江予安才剛出院沒兩天,精神頭稍好一些,心思就活絡了起來。這天下午,陽光正好,我正給他按摩腿部,他忽然狀似隨意地開口:
“林月,我想……下周去律所看看。”
我手上的動作一頓,抬起頭,有些難以置信地看著他。“下周?你開什麼玩笑!醫生說了要靜養,循序漸進。肯定是沈煜明還是薑宇軒跟你嘀咕什麼了?是不是所裡有什麼棘手的案子他們搞不定?”
我越想越覺得是這麼回事,立刻開啟了吐槽模式:“沈煜明也真是的,明明知道你現在需要休息!還有薑宇軒,看著挺靠譜一人,怎麼也跟著瞎起哄?他們這是逮著你這一個勞動力使勁薅啊!不行,我得打電話說說他們……”
我絮絮叨叨地數落了那兩人半天,義憤填膺,仿佛他們已經成了不顧兄弟死活的“周扒皮”。
等我終於停下,端起水杯潤嗓子時,一直安靜聽著的江予安才幽幽地、帶著一絲無奈的笑意開口:
“林月,”他喚我,語氣平靜,“是我的主意。”
“啊?”我愣住,杯子舉在半空。
“跟他們沒關係。”他看著我,眼神認真,“是我自己覺得,好長時間沒上班了,感覺自己在醫院待得……都快發黴了。”
他的聲音裡帶著一種久離戰場後的、真實的空虛和渴望。那不是被旁人慫恿,而是源於他內心對事業、對那個熟悉世界的想念。
我看著他認真的神色,心裡的火氣瞬間熄滅了,取而代之的是一種複雜的情緒,既理解他的心情,又擔心他的身體。
眼珠一轉,我放下水杯,推起他的輪椅就朝陽台走去。
“那正好,”我把他推到冬日暖暖的陽光下,讓金色的光線灑滿他全身,語氣輕快地說,“多曬曬太陽,殺殺菌,去去濕氣,比上班管用多了!”
他先是一怔,隨即明白了我是在用他“發黴”的比喻開玩笑,忍不住搖頭失笑,伸手準確無誤地抓住了我的手。
“彆鬨。”他握著我的手,指尖在我手背上輕輕摩挲,語氣軟了下來,帶著點商量,“我知道你擔心。我不做強度大的工作,就是先回去熟悉一下環境,處理一些郵件和文書,每天隻去半天,好不好?”
陽光在他睫毛上跳躍,那雙深邃的眼睛裡,帶著小心翼翼的試探,和不容錯認的期盼。
我心裡歎了口氣。我知道,把他完全困在家裡,對他而言也是一種煎熬。讓他適度地回歸社會,或許才是對他更好的“康複”。
見我不置可否,江予安乘勝追擊,嘴角勾起一抹淺淡而得意的笑:“你不說話,那就是默認了哦。”
看著他眼中重新燃起的光彩,我最終點了點頭,算是鬆口,但立刻提出了條件:“那趁你還沒正式上班,趕緊先鍛煉起來,把基礎打好。”我指了指客廳角落那個不鏽鋼框架的器械,“我們試試站立?”

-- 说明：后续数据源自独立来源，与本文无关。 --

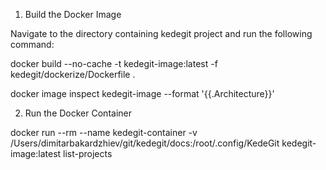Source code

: 1. Build the Docker Image

Navigate to the directory containing kedegit project and run the following command:

docker build --no-cache -t kedegit-image:latest -f kedegit/dockerize/Dockerfile .

docker image inspect kedegit-image --format '{{.Architecture}}'

2. Run the Docker Container

docker run --rm --name kedegit-container -v /Users/dimitarbakardzhiev/git/kedegit/docs:/root/.config/KedeGit kedegit-image:latest list-projects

他明白我的意思,眼神裡多了幾分認真,操控著輪椅穩穩地移動到那個複健雙杠旁邊。這是一個可以幫助他進行站立和平衡訓練的器械,高度可以根據需要進行調節。
以往,身體狀態好的時候,他完全可以自己用雙手抓住雙杠的橫杆,利用強大的臂力和核心力量將自己從輪椅上支撐起來,完成站立。
但現在,情況不同了。長期的臥床讓他賴以支撐身體的左手臂力量有所衰減,而尚未完全康複的、骨折過的右手更是使不上勁,連維持穩定的抓握都還有些勉強。
他伸出左手,牢牢抓住一側的橫杆,右手則虛虛地、帶著試探性地扶在另一側。他深吸一口氣,腰部與手臂同時用力,試圖將身體往上帶。
我能清晰地看到他的左臂因為用力而微微顫抖,手背青筋凸起。然而,身體僅僅是從輪椅上被抬起了幾公分,那虛弱的右手根本無法提供有效的輔助和穩定,核心力量也遠遠不夠。
嘗試隻持續了不到三秒,他便脫力地坐了回去,輪椅因為反作用力微微後滑,發出一聲輕響。
嘗試失敗了。他靠自己的力量,顯然還無法完成站立。
這個結果在我們意料之中,但親眼看到曾經的輕而易舉變成如今的艱難掙紮,我的心裡還是像被什麼東西輕輕刺了一下。不過,我迅速將這點情緒掩藏起來。
他沒有流露出太多的沮喪,隻是微微蹙眉,看著自己無力的右手,仿佛在冷靜地評估著現狀。